## Stored data entries
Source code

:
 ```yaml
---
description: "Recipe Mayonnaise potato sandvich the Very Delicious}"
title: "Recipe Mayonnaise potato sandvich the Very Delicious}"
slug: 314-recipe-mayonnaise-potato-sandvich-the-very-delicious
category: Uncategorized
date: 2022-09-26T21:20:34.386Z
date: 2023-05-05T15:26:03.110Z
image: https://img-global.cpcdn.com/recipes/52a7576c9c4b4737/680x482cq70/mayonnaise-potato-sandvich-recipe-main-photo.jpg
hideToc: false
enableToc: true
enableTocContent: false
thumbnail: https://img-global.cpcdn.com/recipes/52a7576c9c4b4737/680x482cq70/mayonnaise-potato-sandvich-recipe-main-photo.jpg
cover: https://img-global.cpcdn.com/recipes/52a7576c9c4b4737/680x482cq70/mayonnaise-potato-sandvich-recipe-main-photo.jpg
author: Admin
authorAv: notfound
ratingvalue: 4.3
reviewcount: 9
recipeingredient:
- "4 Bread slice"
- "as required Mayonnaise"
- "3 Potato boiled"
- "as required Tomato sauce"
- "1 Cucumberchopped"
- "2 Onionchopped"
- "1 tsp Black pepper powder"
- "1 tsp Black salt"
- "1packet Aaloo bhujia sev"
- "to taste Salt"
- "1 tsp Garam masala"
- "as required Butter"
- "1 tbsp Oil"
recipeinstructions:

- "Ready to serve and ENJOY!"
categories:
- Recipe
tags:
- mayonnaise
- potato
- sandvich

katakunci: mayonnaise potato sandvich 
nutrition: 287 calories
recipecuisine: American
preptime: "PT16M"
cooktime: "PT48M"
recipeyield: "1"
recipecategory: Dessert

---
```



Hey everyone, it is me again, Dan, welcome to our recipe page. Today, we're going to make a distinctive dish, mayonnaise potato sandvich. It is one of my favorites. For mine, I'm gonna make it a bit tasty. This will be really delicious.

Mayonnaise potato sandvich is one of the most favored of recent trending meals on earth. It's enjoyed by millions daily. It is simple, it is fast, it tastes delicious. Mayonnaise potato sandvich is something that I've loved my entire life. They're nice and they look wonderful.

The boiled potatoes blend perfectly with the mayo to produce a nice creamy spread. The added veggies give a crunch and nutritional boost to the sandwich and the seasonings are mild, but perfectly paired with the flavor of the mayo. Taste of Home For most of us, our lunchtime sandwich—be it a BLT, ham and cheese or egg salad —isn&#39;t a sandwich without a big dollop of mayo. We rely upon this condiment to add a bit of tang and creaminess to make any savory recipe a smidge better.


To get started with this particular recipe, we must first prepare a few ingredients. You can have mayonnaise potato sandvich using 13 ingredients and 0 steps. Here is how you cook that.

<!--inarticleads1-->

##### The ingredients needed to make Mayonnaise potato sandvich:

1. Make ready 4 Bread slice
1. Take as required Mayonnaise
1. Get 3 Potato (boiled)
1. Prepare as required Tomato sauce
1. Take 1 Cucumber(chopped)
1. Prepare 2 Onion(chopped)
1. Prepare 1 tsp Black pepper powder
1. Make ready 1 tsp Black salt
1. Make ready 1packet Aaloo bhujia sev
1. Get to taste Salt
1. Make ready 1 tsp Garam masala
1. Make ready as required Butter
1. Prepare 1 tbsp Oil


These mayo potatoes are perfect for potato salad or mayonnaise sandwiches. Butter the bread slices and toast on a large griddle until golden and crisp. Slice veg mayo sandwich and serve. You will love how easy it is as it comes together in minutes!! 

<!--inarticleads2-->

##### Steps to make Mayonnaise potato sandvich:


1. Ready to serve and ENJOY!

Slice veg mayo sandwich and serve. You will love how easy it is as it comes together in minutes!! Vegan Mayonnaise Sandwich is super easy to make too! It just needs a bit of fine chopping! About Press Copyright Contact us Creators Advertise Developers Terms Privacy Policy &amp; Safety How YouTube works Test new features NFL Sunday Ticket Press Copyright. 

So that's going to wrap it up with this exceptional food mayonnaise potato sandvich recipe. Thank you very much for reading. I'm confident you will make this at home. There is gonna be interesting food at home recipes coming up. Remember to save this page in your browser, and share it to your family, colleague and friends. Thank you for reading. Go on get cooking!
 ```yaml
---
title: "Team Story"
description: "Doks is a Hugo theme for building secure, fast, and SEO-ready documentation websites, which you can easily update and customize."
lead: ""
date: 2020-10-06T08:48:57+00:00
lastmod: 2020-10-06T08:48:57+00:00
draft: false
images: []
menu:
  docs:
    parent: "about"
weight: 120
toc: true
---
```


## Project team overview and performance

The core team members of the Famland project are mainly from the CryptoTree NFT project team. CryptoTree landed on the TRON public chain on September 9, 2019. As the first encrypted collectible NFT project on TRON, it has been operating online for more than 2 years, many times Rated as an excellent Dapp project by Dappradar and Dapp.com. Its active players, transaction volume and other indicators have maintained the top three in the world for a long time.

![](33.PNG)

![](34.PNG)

## PROBLEM TO SOLVE
What belongs in the answer is each line of the data that has the word "minutes".

## EXPECTED OUTPUT
These mayo potatoes are perfect for potato salad or mayonnaise sandwiches. Butter the bread slices and toast on a large griddle until golden and crisp. Slice veg mayo sandwich and serve. You will love how easy it is as it comes together in minutes!! 
Slice veg mayo sandwich and serve. You will love how easy it is as it comes together in minutes!! Vegan Mayonnaise Sandwich is super easy to make too! It just needs a bit of fine chopping! About Press Copyright Contact us Creators Advertise Developers Terms Privacy Policy &amp; Safety How YouTube works Test new features NFL Sunday Ticket Press Copyright. 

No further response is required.